Microsoft is gearing up for a light Patch Tuesday this time around with no critical flaws. Instead, the company will be releasing 15 fixes for various vulnerabilities in Microsoft Windows, Office, and Server products as a part of the September Patch Tuesday.
Of the 15 patches, all of them are rated “important” and none of them are “critical.” Patches that are rated “important” are those that require “some kind of user-intervention to execute the malicious payload, such as tricking the user into visiting a malicious Website and downloading malware.”

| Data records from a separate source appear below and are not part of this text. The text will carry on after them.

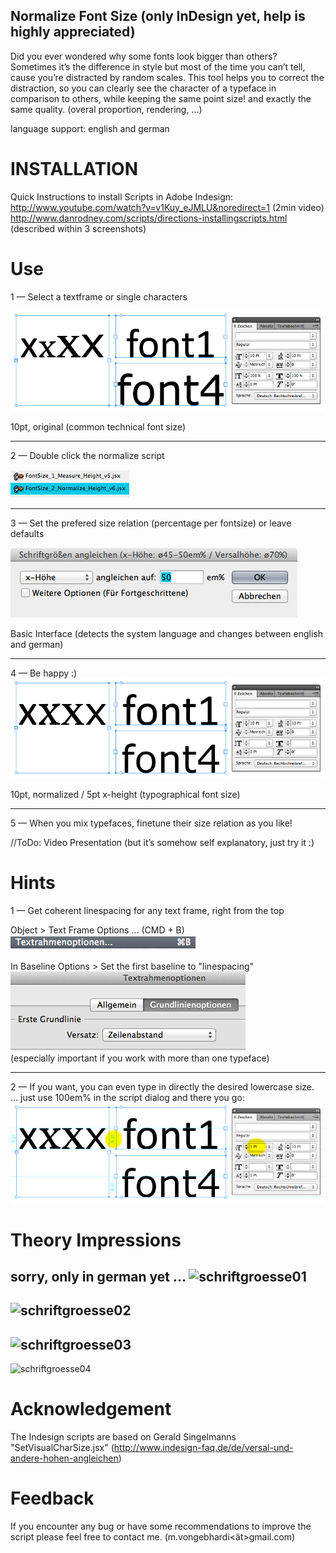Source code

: Normalize Font Size (only InDesign yet, help is highly appreciated)
-------------------
Did you ever wondered why some fonts look bigger than others?
Sometimes it’s the difference in style but most of the time you can’t tell, cause you’re distracted by random scales.
This tool helps you to correct the distraction, so you can clearly see the character of a typeface in comparison to others, while keeping the same point size! and exactly the same quality. (overal proportion, rendering, …)

language support: english and german  

# INSTALLATION

Quick Instructions to install Scripts in Adobe Indesign:  
http://www.youtube.com/watch?v=v1Kuy_eJMLU&noredirect=1 (2min video) 
http://www.danrodney.com/scripts/directions-installingscripts.html (described within 3 screenshots)

# Use
1 — Select a textframe or single characters

![technical distorted font size](fontsize_control_original.png)

10pt, original (common technical font size)


----
2 — Double click the normalize script

![font size control script](fontsize_control_scripts_window.png)

----
3 — Set the prefered size relation (percentage per fontsize) or leave defaults

![font size control interface](fontsize_control_interface_simple.png)

Basic Interface (detects the system language and changes between english and german)
  
----
4 — Be happy :)
![typographical normalized font size](fontsize_control_normalized.png)

10pt, normalized / 5pt x-height (typographical font size)

----
5 — When you mix typefaces, finetune their size relation as you like!


//ToDo: Video Presentation (but it’s somehow self explanatory, just try it :)

# Hints

1 — Get coherent linespacing for any text frame, right from the top



Object > Text Frame Options … (CMD + B) <br />
![text frame options](text-frame-options--cmd-B.png)

In Baseline Options > Set the first baseline to "linespacing" <br />
![text frame options linespacing](text-frame-options--set-to-linespacing.png) <br />
(especially important if you work with more than one typeface)

----

2 — If you want, you can even type in directly the desired lowercase size. <br />
… just use 100em% in the script dialog and there you go: <br />
![text frame options](fontsize_control_normalized-2.png)


# Theory Impressions
sorry, only in german yet …
![schriftgroesse01](http://vongebhardi.de/variables_of_type/Bilder/schriftgroesse_01.png)
----
![schriftgroesse02](http://vongebhardi.de/variables_of_type/Bilder/schriftgroesse_02.png)
----
![schriftgroesse03](http://vongebhardi.de/variables_of_type/Bilder/schriftgroesse_03.png)
----
![schriftgroesse04](http://vongebhardi.de/variables_of_type/Bilder/schriftgroesse_04.png)

# Acknowledgement
The Indesign scripts are based on Gerald Singelmanns "SetVisualCharSize.jsx" (http://www.indesign-faq.de/de/versal-und-andere-hohen-angleichen)

# Feedback
If you encounter any bug or have some recommendations to improve the script please feel free to contact me. (m.vongebhardi<ät>gmail.com)


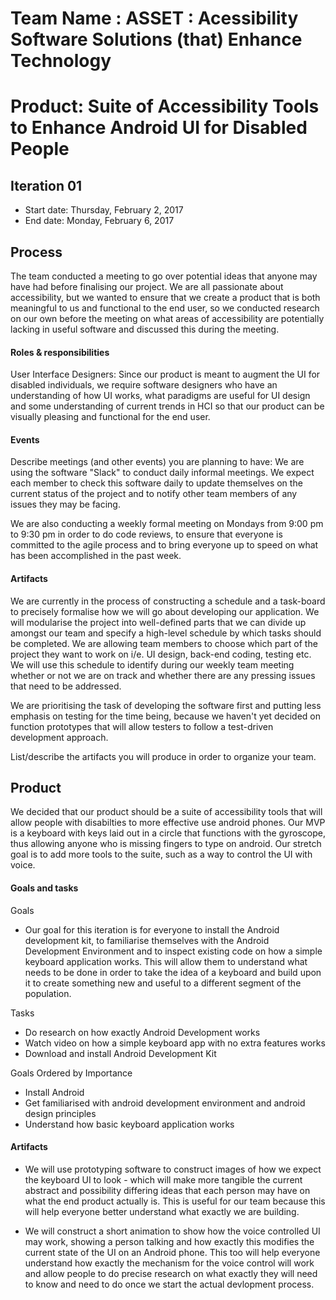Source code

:# Team Name : ASSET : Acessibility Software Solutions (that) Enhance Technology  
# Product: Suite of Accessibility Tools to Enhance Android UI for Disabled People

## Iteration 01

 * Start date: Thursday, February 2, 2017
 * End date: Monday, February 6, 2017

## Process

The team conducted a meeting to go over potential ideas that anyone may have had before finalising our project. We are all passionate about accessibility, but we wanted to ensure that we create a product that is both meaningful to us and functional to the end user, so we conducted research on our own before the meeting on what areas of accessibility are potentially lacking in useful software and discussed this during the meeting.

#### Roles & responsibilities

User Interface Designers: Since our product is meant to augment the UI for disabled individuals, we require software designers who have an understanding of how UI works, what paradigms are useful for UI design and some understanding of current trends in HCI so that our product can be visually pleasing and functional for the end user.

#### Events

Describe meetings (and other events) you are planning to have:
We are using the software "Slack" to conduct daily informal meetings. We expect each member to check this software daily to update themselves on the current status of the project and to notify other team members of any issues they may be facing.

We are also conducting a weekly formal meeting on Mondays from 9:00 pm to 9:30 pm in order to do code reviews, to ensure that everyone is committed to the agile process and to bring everyone up to speed on what has been accomplished in the past week.

#### Artifacts

We are currently in the process of constructing a schedule and a task-board to precisely formalise how we will go about developing our application. We will modularise the project into well-defined parts that we can divide up amongst our team and specify a high-level schedule by which tasks should be completed. We are allowing team members to choose which part of the project they want to work on i/e. UI design, back-end coding, testing etc. We will use this schedule to identify during our weekly team meeting whether or not we are on track and whether there are any pressing issues that need to be addressed.

We are prioritising the task of developing the software first and putting less emphasis on testing for the time being, because we haven't yet decided on function prototypes that will allow testers to follow a test-driven development approach.

List/describe the artifacts you will produce in order to organize your team.

## Product

We decided that our product should be a suite of accessibility tools that will allow people with disabilties to more effective use android phones. Our MVP is a keyboard with keys laid out in a circle that functions with the gyroscope, thus allowing anyone who is missing fingers to type on android. Our stretch goal is to add more tools to the suite, such as a way to control the UI with voice.

#### Goals and tasks
 Goals
- Our goal for this iteration is for everyone to install the Android development kit, to familiarise themselves with the Android Development Environment and to inspect existing code on how a simple keyboard application works. This will allow them to understand what needs to be done in order to take the idea of a keyboard and build upon it to create something new and useful to a different segment of the population.

 Tasks
 - Do research on how exactly Android Development works
 - Watch video on how a simple keyboard app with no extra features works
 - Download and install Android Development Kit

Goals Ordered by Importance
 - Install Android
 - Get familiarised with android development environment and android design principles
 - Understand how basic keyboard application works

#### Artifacts
 - We will use prototyping software to construct images of how we expect the keyboard UI to look - which will
   make more tangible the current abstract and possibility differing ideas that each person may have on what the end
   product actually is.
        This is useful for our team because this will help everyone better understand what exactly we are building.
        
 - We will construct a short animation to show how the voice controlled UI may work, showing a person talking
   and how exactly this modifies the current state of the UI on an Android phone.
        This too will help everyone understand how exactly the mechanism for the voice control will work and allow
        people to do precise research on what exactly they will need to know and need to do once we start the actual
        devlopment process.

The patches address elevation of privileged and remote code execution vulnerabilities and may require a restart of Windows. Two of the bulletins address both 32bit and 64bit of Windows XP, Server 2003, Server 2008, Server 2008 R2, Windows Vista, and Windows 7. Two other bulletins address Office 2003, Office 2007, Office 2010, Office 2004 (Mac), Office 2008 (Mac), Office 2011 (Mac), Office Groove, SharePoint Workspace 2010, and Excel Viewer. The final bulletin addresses SharePoint.
September’s Patch Tuesday may be a light one but many people will get a “false sense of security” and adopt an “attitude of complacency” towards vulnerabilities if patches are not rated as “critical”, at least that’s what a security researcher thinks.
Microsoft is schedule to release the September Patch Tuesday updates on September 13th.